Would u please help me?

I try to execute the sample codes (sampleMNIST, sampleOnnxMNIST) in order to compare the memory consumption under the fp32 and fp16 mode. The result is that both fp32 and fp16 mode almost take up the same memory.

I just compile the project, and use the command like this “./bin/sample_mnist” and “./bin/sample_mnist --fp16”, and then i type the "watch -n 0.1 -d nvidia-smi " in another terminal to record the GPU memory.

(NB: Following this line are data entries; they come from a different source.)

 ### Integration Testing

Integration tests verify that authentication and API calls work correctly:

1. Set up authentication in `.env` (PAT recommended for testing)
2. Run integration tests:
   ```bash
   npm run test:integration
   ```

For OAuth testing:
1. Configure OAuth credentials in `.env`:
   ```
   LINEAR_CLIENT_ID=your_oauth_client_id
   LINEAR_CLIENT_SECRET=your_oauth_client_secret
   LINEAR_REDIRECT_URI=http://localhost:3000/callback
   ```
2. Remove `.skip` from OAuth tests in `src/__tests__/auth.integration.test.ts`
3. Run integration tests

Is this situation normal? or maybe i missed some important details?

Environment

TensorRT Version: 6.0.1.5
GPU Type: Tesla V100-SXM2
Nvidia Driver Version: 410.79
CUDA Version: 10.0
CUDNN Version: 7.6.3
Operating System + Version: ubuntu 16.04

The memory usage is dependent on the device and kernel used to optimize the model based on precision and other factors.
To determine the amount of memory a model will use, please below link question How do I determine how much device memory will be required by my network?
https://docs.nvidia.com/deeplearning/tensorrt/archives/tensorrt-710-ea/developer-guide/index.html#faq

In this case it might be possible that more optimized kernel is being used to optimize the performance of model.

Thanks

Thx for ur reply. However, your suggestions seem not settle my problem. Is there any intuitive example to show the memory occupied difference, when infer with different mode fp32 vs fp16?

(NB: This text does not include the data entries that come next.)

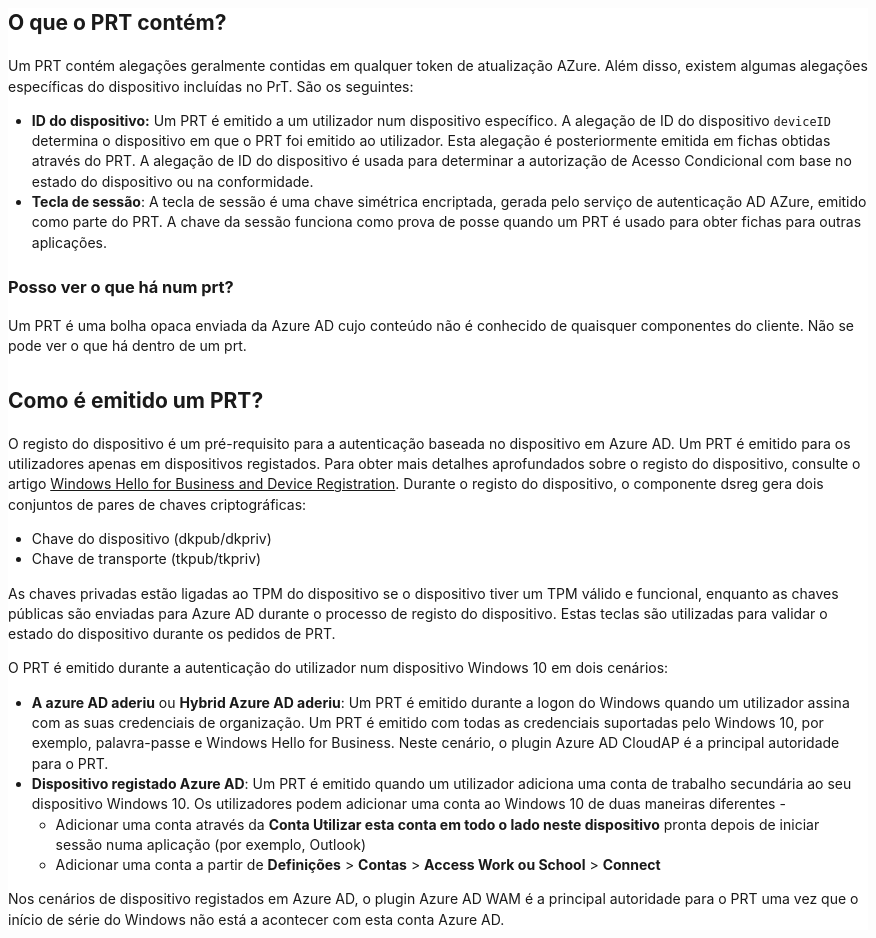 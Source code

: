 ## <a name="what-does-the-prt-contain"></a>O que o PRT contém?

Um PRT contém alegações geralmente contidas em qualquer token de atualização AZure. Além disso, existem algumas alegações específicas do dispositivo incluídas no PrT. São os seguintes:

* **ID do dispositivo:** Um PRT é emitido a um utilizador num dispositivo específico. A alegação de ID do dispositivo `deviceID` determina o dispositivo em que o PRT foi emitido ao utilizador. Esta alegação é posteriormente emitida em fichas obtidas através do PRT. A alegação de ID do dispositivo é usada para determinar a autorização de Acesso Condicional com base no estado do dispositivo ou na conformidade.
* **Tecla de sessão**: A tecla de sessão é uma chave simétrica encriptada, gerada pelo serviço de autenticação AD AZure, emitido como parte do PRT. A chave da sessão funciona como prova de posse quando um PRT é usado para obter fichas para outras aplicações.

### <a name="can-i-see-whats-in-a-prt"></a>Posso ver o que há num prt?

Um PRT é uma bolha opaca enviada da Azure AD cujo conteúdo não é conhecido de quaisquer componentes do cliente. Não se pode ver o que há dentro de um prt.

## <a name="how-is-a-prt-issued"></a>Como é emitido um PRT?

O registo do dispositivo é um pré-requisito para a autenticação baseada no dispositivo em Azure AD. Um PRT é emitido para os utilizadores apenas em dispositivos registados. Para obter mais detalhes aprofundados sobre o registo do dispositivo, consulte o artigo [Windows Hello for Business and Device Registration](/windows/security/identity-protection/hello-for-business/hello-how-it-works-device-registration). Durante o registo do dispositivo, o componente dsreg gera dois conjuntos de pares de chaves criptográficas:

* Chave do dispositivo (dkpub/dkpriv)
* Chave de transporte (tkpub/tkpriv)

As chaves privadas estão ligadas ao TPM do dispositivo se o dispositivo tiver um TPM válido e funcional, enquanto as chaves públicas são enviadas para Azure AD durante o processo de registo do dispositivo. Estas teclas são utilizadas para validar o estado do dispositivo durante os pedidos de PRT.

O PRT é emitido durante a autenticação do utilizador num dispositivo Windows 10 em dois cenários:

* **A azure AD aderiu** ou **Hybrid Azure AD aderiu**: Um PRT é emitido durante a logon do Windows quando um utilizador assina com as suas credenciais de organização. Um PRT é emitido com todas as credenciais suportadas pelo Windows 10, por exemplo, palavra-passe e Windows Hello for Business. Neste cenário, o plugin Azure AD CloudAP é a principal autoridade para o PRT.
* **Dispositivo registado Azure AD**: Um PRT é emitido quando um utilizador adiciona uma conta de trabalho secundária ao seu dispositivo Windows 10. Os utilizadores podem adicionar uma conta ao Windows 10 de duas maneiras diferentes -  
   * Adicionar uma conta através da **Conta Utilizar esta conta em todo o lado neste dispositivo** pronta depois de iniciar sessão numa aplicação (por exemplo, Outlook)
   * Adicionar uma conta a partir de **Definições**  >  **Contas**  >  **Access Work ou School**  >  **Connect**

Nos cenários de dispositivo registados em Azure AD, o plugin Azure AD WAM é a principal autoridade para o PRT uma vez que o início de série do Windows não está a acontecer com esta conta Azure AD.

When allowed to use FP16, sometimes TRT will use FP32 anyway if it’s faster, which it can be for small networks.
If you really wants to have TRT use fp16 anyway, you should set type constraints on the layers and tell the builder to use strict type constraints.
https://docs.nvidia.com/deeplearning/tensorrt/archives/tensorrt-700/tensorrt-developer-guide/index.html#set_layer_mp_c

For large networks you should see significant memory reductions - or usually more importantly, significantly increased performance.

Thanks

Thx for your patience, I will follow your instructions.